Mustapha Oumouna, Liliana Jaso-Friedmann and Donald L. Evans

 

College of Veterinary Medicine, University of Georgia, Athens, GA

 

 

Previous studies in mammals have shown that nonmethylated bacterial DNA (bDNA) in the form of oligodeoxynucleotides (ODNs) activates many different types of cells including lymphocytes. In the present study genomic bDNA from Streptococcus iniae and synthetic ODNs containing CpG dinucleotide motifs were tested for activation of tilapia nonspecific cytotoxic cells (NCC). Bacterial DNA treatment of NCC (in vitro) activated the killing of tumor cells. Calf thymus and tilapia genomic DNA treatments had no effects on NCC activity. Oligodeoxynucleotides containing CpG motifs and oligodeoxyguanosine 20-mers increased the cytotoxicity more than the ODN composed of GpC motifs. In vitro binding experiments demonstrated that bacterial DNA as well as synthetic ODNs bound to splenic NCC. Specific binding of bDNA to NCC was demonstrated by reciprocal cold target inhibition experiments.
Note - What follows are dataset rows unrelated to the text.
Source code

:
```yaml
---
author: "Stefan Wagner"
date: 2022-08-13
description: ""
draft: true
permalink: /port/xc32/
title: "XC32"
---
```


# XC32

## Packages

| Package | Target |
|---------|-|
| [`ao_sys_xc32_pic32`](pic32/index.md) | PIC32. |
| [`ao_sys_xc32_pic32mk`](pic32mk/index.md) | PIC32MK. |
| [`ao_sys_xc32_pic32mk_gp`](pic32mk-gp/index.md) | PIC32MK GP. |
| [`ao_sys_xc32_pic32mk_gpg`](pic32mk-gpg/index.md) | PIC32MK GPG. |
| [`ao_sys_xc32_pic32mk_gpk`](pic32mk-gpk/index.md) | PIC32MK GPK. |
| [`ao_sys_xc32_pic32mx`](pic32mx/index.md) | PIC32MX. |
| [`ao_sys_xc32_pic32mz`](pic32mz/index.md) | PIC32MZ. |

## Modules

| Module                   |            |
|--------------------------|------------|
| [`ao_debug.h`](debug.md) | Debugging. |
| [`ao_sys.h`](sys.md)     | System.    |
To determine if binding occurred in vivo, tilapia were injected (IV) with Rhodamine labelled ODNs and purified NCC from different tissues were examined by flow cytometry. Percentage positive NCC for ODN binding was: peripheral blood (38%), anterior kidney (12%), spleen (17%) and liver (50%). One mechanism of regulation of NCC activity by bDNA was protection from apoptosis detected by finding a reduction in the production of DNA hypoploidy in bDNA treated NCC. NCC treated with calf thymus DNA had a 73% reduction in 2N DNA compared to 31% in cells treated with bDNA. These data demonstrated that both in vitro and in vivo, bDNA may participate in the activation of NCC and as such stimulate anti-bacterial innate immunity.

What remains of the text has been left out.